Data for the task Block Start
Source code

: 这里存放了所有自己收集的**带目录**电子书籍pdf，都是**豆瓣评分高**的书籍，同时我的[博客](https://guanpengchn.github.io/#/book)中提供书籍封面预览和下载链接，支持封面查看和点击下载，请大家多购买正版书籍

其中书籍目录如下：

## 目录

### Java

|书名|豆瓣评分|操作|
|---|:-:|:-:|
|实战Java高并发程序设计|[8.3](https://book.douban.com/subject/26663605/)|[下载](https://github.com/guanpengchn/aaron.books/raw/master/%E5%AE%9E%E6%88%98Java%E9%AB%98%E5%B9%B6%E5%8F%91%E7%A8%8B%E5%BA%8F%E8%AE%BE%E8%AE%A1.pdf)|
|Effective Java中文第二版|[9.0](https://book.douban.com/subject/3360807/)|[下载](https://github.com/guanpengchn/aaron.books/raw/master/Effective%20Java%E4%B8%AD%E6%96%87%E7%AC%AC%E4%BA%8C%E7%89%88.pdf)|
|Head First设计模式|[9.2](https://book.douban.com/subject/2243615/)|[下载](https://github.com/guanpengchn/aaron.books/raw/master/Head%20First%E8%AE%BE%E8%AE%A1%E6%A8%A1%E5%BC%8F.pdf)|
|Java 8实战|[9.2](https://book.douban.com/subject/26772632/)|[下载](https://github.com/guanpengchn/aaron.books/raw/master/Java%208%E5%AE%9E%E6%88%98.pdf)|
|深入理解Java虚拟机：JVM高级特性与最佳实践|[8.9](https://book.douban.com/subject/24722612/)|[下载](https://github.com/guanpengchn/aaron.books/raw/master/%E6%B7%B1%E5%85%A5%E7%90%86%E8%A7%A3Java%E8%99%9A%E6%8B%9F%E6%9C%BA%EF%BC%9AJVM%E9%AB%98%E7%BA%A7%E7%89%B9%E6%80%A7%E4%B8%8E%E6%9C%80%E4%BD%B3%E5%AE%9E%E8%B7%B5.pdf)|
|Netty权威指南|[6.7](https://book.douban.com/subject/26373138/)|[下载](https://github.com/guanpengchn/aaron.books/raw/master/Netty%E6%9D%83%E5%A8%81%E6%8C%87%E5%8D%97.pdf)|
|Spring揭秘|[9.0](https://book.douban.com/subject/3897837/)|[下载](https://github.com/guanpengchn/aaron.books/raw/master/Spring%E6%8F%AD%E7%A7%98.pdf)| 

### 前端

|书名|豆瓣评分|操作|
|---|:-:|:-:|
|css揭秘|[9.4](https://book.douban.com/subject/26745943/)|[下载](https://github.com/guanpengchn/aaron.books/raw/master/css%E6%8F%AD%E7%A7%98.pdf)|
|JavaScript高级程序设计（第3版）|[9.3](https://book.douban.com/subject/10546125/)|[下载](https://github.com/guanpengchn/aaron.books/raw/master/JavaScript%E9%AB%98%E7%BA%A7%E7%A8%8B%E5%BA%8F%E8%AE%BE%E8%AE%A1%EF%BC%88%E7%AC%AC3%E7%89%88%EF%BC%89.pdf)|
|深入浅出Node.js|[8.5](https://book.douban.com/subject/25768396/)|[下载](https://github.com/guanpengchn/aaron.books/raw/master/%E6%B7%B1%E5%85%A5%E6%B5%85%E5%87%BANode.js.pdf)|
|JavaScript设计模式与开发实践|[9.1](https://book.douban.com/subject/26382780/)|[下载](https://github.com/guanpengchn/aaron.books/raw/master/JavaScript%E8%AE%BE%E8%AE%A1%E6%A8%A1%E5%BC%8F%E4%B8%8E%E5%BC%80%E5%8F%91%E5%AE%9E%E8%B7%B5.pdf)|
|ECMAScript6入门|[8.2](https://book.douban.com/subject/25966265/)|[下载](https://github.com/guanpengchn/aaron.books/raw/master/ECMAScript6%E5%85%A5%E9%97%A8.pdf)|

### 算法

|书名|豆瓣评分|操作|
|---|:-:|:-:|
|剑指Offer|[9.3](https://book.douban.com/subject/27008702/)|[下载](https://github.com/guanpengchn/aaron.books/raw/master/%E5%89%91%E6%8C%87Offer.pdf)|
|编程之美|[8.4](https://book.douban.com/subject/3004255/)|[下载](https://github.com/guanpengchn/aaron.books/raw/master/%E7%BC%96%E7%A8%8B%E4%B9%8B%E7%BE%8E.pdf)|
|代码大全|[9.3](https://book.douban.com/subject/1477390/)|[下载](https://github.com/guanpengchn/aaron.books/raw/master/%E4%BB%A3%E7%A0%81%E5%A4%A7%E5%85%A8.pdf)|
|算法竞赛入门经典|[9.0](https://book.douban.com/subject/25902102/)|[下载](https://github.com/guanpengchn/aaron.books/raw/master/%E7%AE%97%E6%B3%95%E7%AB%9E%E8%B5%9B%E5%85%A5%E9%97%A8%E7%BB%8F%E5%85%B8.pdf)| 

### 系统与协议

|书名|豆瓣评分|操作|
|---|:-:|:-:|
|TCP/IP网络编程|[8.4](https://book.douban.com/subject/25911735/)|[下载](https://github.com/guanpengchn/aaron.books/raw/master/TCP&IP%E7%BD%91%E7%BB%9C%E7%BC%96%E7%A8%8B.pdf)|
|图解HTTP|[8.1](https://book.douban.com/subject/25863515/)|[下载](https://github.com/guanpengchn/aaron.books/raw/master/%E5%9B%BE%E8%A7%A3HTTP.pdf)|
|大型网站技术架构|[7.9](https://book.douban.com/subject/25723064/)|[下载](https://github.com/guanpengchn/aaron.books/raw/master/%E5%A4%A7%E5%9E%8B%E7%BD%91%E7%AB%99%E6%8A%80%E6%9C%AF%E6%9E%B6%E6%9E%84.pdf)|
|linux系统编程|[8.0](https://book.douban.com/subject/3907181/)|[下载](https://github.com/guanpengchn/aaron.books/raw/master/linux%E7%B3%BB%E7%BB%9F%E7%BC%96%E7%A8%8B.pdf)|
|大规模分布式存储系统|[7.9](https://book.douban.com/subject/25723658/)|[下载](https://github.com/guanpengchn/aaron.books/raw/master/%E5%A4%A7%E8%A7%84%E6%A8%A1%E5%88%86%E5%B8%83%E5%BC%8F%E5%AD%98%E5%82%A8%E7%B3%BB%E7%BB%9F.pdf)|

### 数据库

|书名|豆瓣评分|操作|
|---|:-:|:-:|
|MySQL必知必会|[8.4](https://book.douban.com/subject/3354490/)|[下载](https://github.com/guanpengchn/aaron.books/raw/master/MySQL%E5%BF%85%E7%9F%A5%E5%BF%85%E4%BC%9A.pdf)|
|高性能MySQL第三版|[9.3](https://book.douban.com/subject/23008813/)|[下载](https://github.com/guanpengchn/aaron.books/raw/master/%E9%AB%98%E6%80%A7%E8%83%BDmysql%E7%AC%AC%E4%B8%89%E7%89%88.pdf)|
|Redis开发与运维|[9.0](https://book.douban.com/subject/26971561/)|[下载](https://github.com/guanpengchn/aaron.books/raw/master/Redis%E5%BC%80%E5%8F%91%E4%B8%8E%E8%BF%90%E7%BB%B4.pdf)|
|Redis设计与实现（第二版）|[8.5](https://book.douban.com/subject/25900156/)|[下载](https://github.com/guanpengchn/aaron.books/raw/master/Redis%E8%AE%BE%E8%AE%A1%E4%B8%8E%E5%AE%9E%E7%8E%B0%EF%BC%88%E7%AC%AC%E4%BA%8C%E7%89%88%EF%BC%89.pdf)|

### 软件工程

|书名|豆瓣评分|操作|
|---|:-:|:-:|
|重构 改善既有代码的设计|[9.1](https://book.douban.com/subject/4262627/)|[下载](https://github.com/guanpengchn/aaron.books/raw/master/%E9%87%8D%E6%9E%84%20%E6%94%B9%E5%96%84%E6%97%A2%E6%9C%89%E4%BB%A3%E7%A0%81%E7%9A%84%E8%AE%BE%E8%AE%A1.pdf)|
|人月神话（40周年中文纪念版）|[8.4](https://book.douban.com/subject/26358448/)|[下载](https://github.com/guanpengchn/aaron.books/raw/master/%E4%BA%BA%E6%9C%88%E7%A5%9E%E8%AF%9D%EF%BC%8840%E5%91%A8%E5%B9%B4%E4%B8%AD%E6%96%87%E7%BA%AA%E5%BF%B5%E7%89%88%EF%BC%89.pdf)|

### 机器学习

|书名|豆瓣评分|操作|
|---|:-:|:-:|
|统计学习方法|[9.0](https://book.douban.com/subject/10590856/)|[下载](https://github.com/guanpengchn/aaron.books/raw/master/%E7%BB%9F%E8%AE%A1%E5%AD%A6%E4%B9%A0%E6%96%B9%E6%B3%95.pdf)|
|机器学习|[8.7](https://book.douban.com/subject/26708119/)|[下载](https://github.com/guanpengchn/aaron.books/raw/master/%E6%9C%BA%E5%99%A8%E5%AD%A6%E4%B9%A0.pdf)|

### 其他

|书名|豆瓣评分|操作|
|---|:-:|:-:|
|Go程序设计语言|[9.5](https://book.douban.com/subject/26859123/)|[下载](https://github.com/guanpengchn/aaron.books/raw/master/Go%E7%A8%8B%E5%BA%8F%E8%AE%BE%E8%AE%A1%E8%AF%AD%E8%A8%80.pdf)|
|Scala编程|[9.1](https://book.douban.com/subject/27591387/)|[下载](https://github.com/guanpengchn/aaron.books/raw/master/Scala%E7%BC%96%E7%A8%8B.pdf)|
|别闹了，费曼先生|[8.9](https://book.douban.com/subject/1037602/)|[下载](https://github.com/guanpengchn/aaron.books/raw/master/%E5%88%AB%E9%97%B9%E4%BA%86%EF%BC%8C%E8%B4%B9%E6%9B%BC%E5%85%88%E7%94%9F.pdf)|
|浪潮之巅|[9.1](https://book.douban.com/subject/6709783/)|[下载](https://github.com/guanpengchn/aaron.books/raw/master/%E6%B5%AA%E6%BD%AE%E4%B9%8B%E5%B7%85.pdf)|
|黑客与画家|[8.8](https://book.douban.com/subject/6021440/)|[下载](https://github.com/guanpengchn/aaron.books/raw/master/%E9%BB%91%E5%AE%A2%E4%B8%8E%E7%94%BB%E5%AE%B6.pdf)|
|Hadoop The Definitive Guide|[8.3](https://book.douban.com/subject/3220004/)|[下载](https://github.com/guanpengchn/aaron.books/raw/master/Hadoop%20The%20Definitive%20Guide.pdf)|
Data for the task Block End
What is required =
Look over the records. Copy the lines that include the word "机器学习".

Solution for this task =
### 机器学习
|机器学习|[8.7](https://book.douban.com/subject/26708119/)|[下载](https://github.com/guanpengchn/aaron.books/raw/master/%E6%9C%BA%E5%99%A8%E5%AD%A6%E4%B9%A0.pdf)|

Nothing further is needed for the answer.